Les États-Unis ont expédié aux
Saoudiens et aux Émiratis des armes et des informations secrètes. Aujourd’hui,
certaines se retrouvent entre les mains de combattants liés à Al-Qaïda et d’autres
liés à l’Iran.
Une enquête de CNN a découvert que
l’Arabie saoudite et ses partenaires dans la coalition ont transféré des armes
de fabrication américaine à des combattants liés à Al-Qaïda, des milices
salafistes extrémistes et d’autres factions en guerre au Yémen, en violation de
leurs accords avec les États-Unis.
Les armes se sont également retrouvées
entre les mains de la Résistance Houthi, soutenue par l’Iran qui lutte contre l’invasion
saoudienne et émirati la coalition pour le contrôle du pétrole du pays,
révélant à Téhéran certaines technologies militaires américaines sensibles et
mettant potentiellement en danger la vie des troupes américaines dans d’autres
zones de conflit.
Selon des responsables locaux sur
place et les analystes qui ont parlé à CNN, l’Arabie saoudite et les Émirats
arabes unis, son principal partenaire dans la guerre, ont utilisé les armes
fabriquées par les États-Unis comme monnaie d’échange pour acheter la loyauté des
milices ou des tribus, pour soutenir des acteurs armés choisis et
pour influencer un environnement politique complexe.
Selon le Département de la Défense,
en cédant ces équipements militaires à des tiers, la coalition saoudienne rompt
les termes de ses contrats de fournitures d’armes avec les États-Unis.
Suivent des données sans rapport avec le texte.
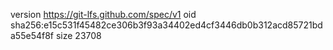 version https://git-lfs.github.com/spec/v1
oid sha256:e15c531f45482ce306b3f93a34402ed4cf3446db0b312acd85721bda55e54f8f
size 23708
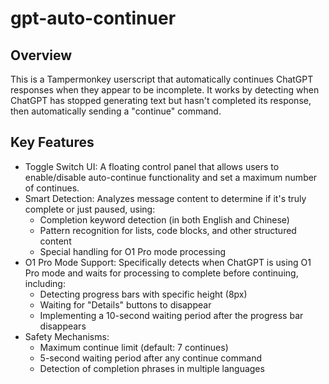 # gpt-auto-continuer

## Overview

This is a Tampermonkey userscript that automatically continues ChatGPT responses when they appear to be incomplete. It works by detecting when ChatGPT has stopped generating text but hasn't completed its response, then automatically sending a "continue" command.

## Key Features

- Toggle Switch UI: A floating control panel that allows users to enable/disable auto-continue functionality and set a maximum number of continues.
- Smart Detection: Analyzes message content to determine if it's truly complete or just paused, using:
  - Completion keyword detection (in both English and Chinese)
  - Pattern recognition for lists, code blocks, and other structured content
  - Special handling for O1 Pro mode processing
- O1 Pro Mode Support: Specifically detects when ChatGPT is using O1 Pro mode and waits for processing to complete before continuing, including:
  - Detecting progress bars with specific height (8px)
  - Waiting for "Details" buttons to disappear
  - Implementing a 10-second waiting period after the progress bar disappears
- Safety Mechanisms:
  - Maximum continue limit (default: 7 continues)
  - 5-second waiting period after any continue command
  - Detection of completion phrases in multiple languages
Après
que CNN ait présenté ses conclusions, un responsable américain de la défense a
confirmé qu’une enquête était en cours à ce sujet.
Les révélations soulèvent de
nouvelles questions quant au fait de savoir si les États-Unis ont perdu le
contrôle d’un allié clé qui préside l’une des
guerres les plus horribles de la dernière décennie, et quant au
fait de savoir si l’Arabie saoudite est suffisamment fiable pour être autorisée
à continuer d’acheter des armes et du matériel de combat sophistiqués. Des
enquêtes antérieures de CNN ont établi que des armes fabriquées aux États-Unis
avaient été utilisées dans une série d’attaques meurtrières de la coalition saoudienne
qui ont tué des dizaines de civils, dont de nombreux enfants.
Ces rebondissements interviennent au
moment même où le Congrès, scandalisé par Riyad au sujet de l’assassinat du
journaliste Jamal Khashoggi l’année dernière, se demande s’il faut mettre fin
au soutien de l’administration Trump à la coalition saoudienne, celle-ci
dépendant des armes américaines pour mener sa guerre d’extermination.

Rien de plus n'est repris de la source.